Sorin Srbu wrote on Sat, 25 Jul 2009 19:40:28 +0200:
What if you have legit users from China and Korea trying to connect to your server(s)?
What if he does not? See, you always use the solution that fits you and your setup/environment/needs.
Kai
On Sun, Jul 26, 2009 at 4:31 PM, Kai Schaetzlmaillists@conactive.com wrote:
Sorin Srbu wrote on Sat, 25 Jul 2009 19:40:28 +0200:
What if you have legit users from China and Korea trying to connect to your server(s)?

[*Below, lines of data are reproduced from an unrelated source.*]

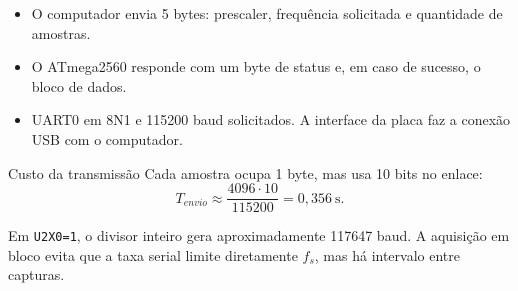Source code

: \begin{itemize}
\item O computador envia 5 bytes: prescaler, frequência solicitada e quantidade de amostras.
\item O ATmega2560 responde com um byte de status e, em caso de sucesso, o bloco de dados.
\item UART0 em 8N1 e 115200 baud solicitados. A interface da placa faz a conexão USB com o computador.
\end{itemize}
\begin{block}{Custo da transmissão}
Cada amostra ocupa 1 byte, mas usa 10 bits no enlace:
\[
T_{envio}\approx\frac{4096\cdot10}{115200}=0{,}356\ \text{s}.
\]
\end{block}
\small Em \texttt{U2X0=1}, o divisor inteiro gera aproximadamente 117647 baud. A aquisição em bloco evita que a taxa serial limite diretamente $f_s$, mas há intervalo entre capturas.
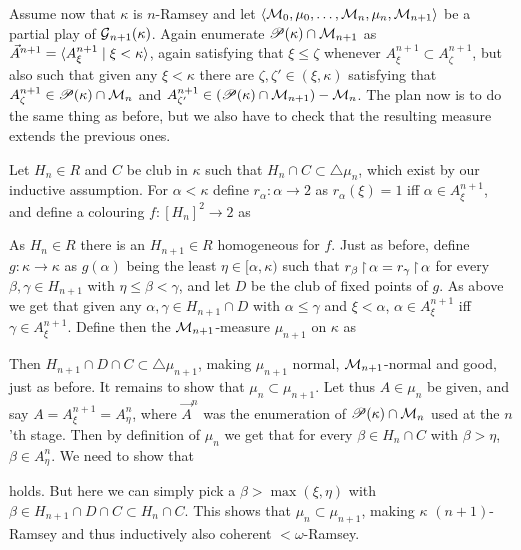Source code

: \documentclass[../../main]{subfiles}
\begin{document}
{	\qquad Assume now that $\kappa$ is $n$-Ramsey and let $\langle \operatorname{\mathcal M}_0,\mu_0,\hdots,\operatorname{\mathcal M}_n,\mu_n,\operatorname{\mathcal M}_{n+1}\rangle$ be a partial play of $\operatorname{\mathcal G}_{n+1}(\kappa)$. Again enumerate $\mathscr P(\kappa)\cap\operatorname{\mathcal M}_{n+1}$ as $\vec A^{n+1}=\langle A^{n+1}_\xi\mid\xi<\kappa\rangle$, again satisfying that $\xi\leq\zeta$ whenever $A^{n+1}_\xi\subset A^{n+1}_\zeta$, but also such that given any $\xi<\kappa$ there are $\zeta,\zeta'\in(\xi,\kappa)$ satisfying that $A^{n+1}_\zeta\in\mathscr P(\kappa)\cap\operatorname{\mathcal M}_n$ and $A^{n+1}_{\zeta'}\in(\mathscr P(\kappa)\cap\operatorname{\mathcal M}_{n+1})-\operatorname{\mathcal M}_n$. The plan now is to do the same thing as before, but we also have to check that the resulting measure extends the previous ones.

	\qquad Let $H_n\in R$ and $C$ be club in $\kappa$ such that $H_n\cap C\subset\triangle\mu_n$, which exist by our inductive assumption. For $\alpha<\kappa$ define $r_\alpha:\alpha\to 2$ as $r_\alpha(\xi)=1$ iff $\alpha\in A^{n+1}_\xi$, and define a colouring $f:[H_n]^2\to 2$ as

	As $H_n\in R$ there is an $H_{n+1}\in R$ homogeneous for $f$. Just as before, define $g:\kappa\to\kappa$ as $g(\alpha)$ being the least $\eta\in[\alpha,\kappa)$ such that $r_\beta\operatorname{\upharpoonright}\alpha=r_\gamma\operatorname{\upharpoonright}\alpha$ for every $\beta,\gamma\in H_{n+1}$ with $\eta\leq\beta<\gamma$, and let $D$ be the club of fixed points of $g$. As above we get that given any $\alpha,\gamma\in H_{n+1}\cap D$ with $\alpha\leq\gamma$ and $\xi<\alpha$, $\alpha\in A^{n+1}_\xi$ iff $\gamma\in A^{n+1}_\xi$. Define then the $\operatorname{\mathcal M}_{n+1}$-measure $\mu_{n+1}$ on $\kappa$ as

	Then $H_{n+1}\cap D\cap C\subset\triangle\mu_{n+1}$, making $\mu_{n+1}$ normal, $\operatorname{\mathcal M}_{n+1}$-normal and good, just as before. It remains to show that $\mu_n\subset\mu_{n+1}$. Let thus $A\in\mu_n$ be given, and say $A=A^{n+1}_\xi=A^n_\eta$, where $\vec A^n$ was the enumeration of $\mathscr P(\kappa)\cap\operatorname{\mathcal M}_n$ used at the $n$'th stage. Then by definition of $\mu_n$ we get that for every $\beta\in H_n\cap C$ with $\beta>\eta$, $\beta\in A^n_\eta$. We need to show that

	holds. But here we can simply pick a $\beta>\max(\xi,\eta)$ with $\beta\in H_{n+1}\cap D\cap C\subset H_n\cap C$. This shows that $\mu_n\subset\mu_{n+1}$, making $\kappa$ $(n{+}1)$-Ramsey and thus inductively also coherent ${<}\omega$-Ramsey.
}
\end{document}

What if he does not? See, you always use the solution that fits you and your setup/environment/needs.
Kai
Indeed!
Vietnam and Indonezia are also suspects in my list. The biggest problem with this approach is that even tho I could ban whole Asia and Russia, a significant part of the attacks do not originate from there, but from countries like USA, UK, etc, controlled by hackers (also) from the aforementioned areas... The latest case of password breaking I had to deal with was from an USA IP address.. they managed to insert an iframe in all index.html and index.php files on the respective FTP account. The iframe however was pointing to a .ru website hosted in France.. Isn't globalization fun?! Anyway, just banning ranges of IP addresses may not enough, so to rely on this _only_ would be careless.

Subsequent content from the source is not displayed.